Someone on xda posted about it in the general android forums a while ago and they were using a touchpad. They showed solitaire working on it.


----------



## EricErK (Jun 8, 2011)

yarly said:


> qemu + wine + debian/ubuntu on the touchpad
> 
> Can be done, but don't expect it to work overly well (performance or user experience).
> 
> Someone on xda posted about it in the general android forums a while ago and they were using a touchpad. They showed solitaire working on it.


Yeah i'm not that smart xDD, i wish i was but, i'm not


----------



## yarly (Jun 22, 2011)

if you wanted to know more, i found it:

http://forum.xda-dev...d.php?t=1294617

You can use dosbox rather easy though with the touchpad.

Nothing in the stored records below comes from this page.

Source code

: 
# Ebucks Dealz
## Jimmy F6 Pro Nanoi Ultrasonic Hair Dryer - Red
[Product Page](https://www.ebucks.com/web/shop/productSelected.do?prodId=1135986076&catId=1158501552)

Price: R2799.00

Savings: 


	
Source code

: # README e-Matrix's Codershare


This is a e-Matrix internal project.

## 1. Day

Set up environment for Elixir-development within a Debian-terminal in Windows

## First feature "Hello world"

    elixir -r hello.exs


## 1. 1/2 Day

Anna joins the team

Dosbox is already in the android market. Still have to configure it for things though.


----------



## robreefer (Oct 19, 2011)

Wow, this is crazy! It would be awesome to run xp on android! I can't wait to get BSOD on my tablet! Seriously tho, it would be cool!


----------



## scrizz (Jun 21, 2011)

someone had qemu for webos booting win95/98 etc


----------



## EricErK (Jun 8, 2011)

yarly said:


> if you wanted to know more, i found it:
> 
> http://forum.xda-dev...d.php?t=1294617


i'll check it out, seems all going through webos i'll try dos box tho


----------



## yarly (Jun 22, 2011)

scrizz said:


> someone had qemu for webos booting win95/98 etc


Couldnt be the person i already linked









But anyways, you could pretty easily get dosbox for android and grab some old abandonware games or buy a few cheap from http://gog.com (the list that uses dosbox: http://www.gog.com/en/mix/games_using_dosbox)and swap out the x86 version of dosbox that they use for the android one (keeping most of the configuration the same).

I've tried games such as Elder Scrolls: Daggerfall with dosbox on android and it worked okay. You can get it for free, from here http://cdnstatic.bet...s/DFInstall.zip

I think the very first GTA game on PC was dos as well, so that should work on dosbox as well (also a free game now).

http://www.rockstarg.../classics/?id=1

http://androiddosbox.appspot.com/

http://code.google.com/p/adosbox/


----------



## EricErK (Jun 8, 2011)

Whoa thats alot, thanx man!


----------



## scrizz (Jun 21, 2011)

I actually have the original floppies for Mortal Kombat.
YES Floppies.

I wonder how many young'n know what a Floppy is and that without googling it.


----------



## yarly (Jun 22, 2011)

Floppies aren't that old.

I'm in my mid 20s and used them (3.5" and 5.25"). I had xwing, tie fighter, oregon trail and some others on floppy. Granted it was towards the end of their life and cd roms were replacing them. My dad had an old pc that used 5.25" floppies, but I never used them that much other than oregon trail.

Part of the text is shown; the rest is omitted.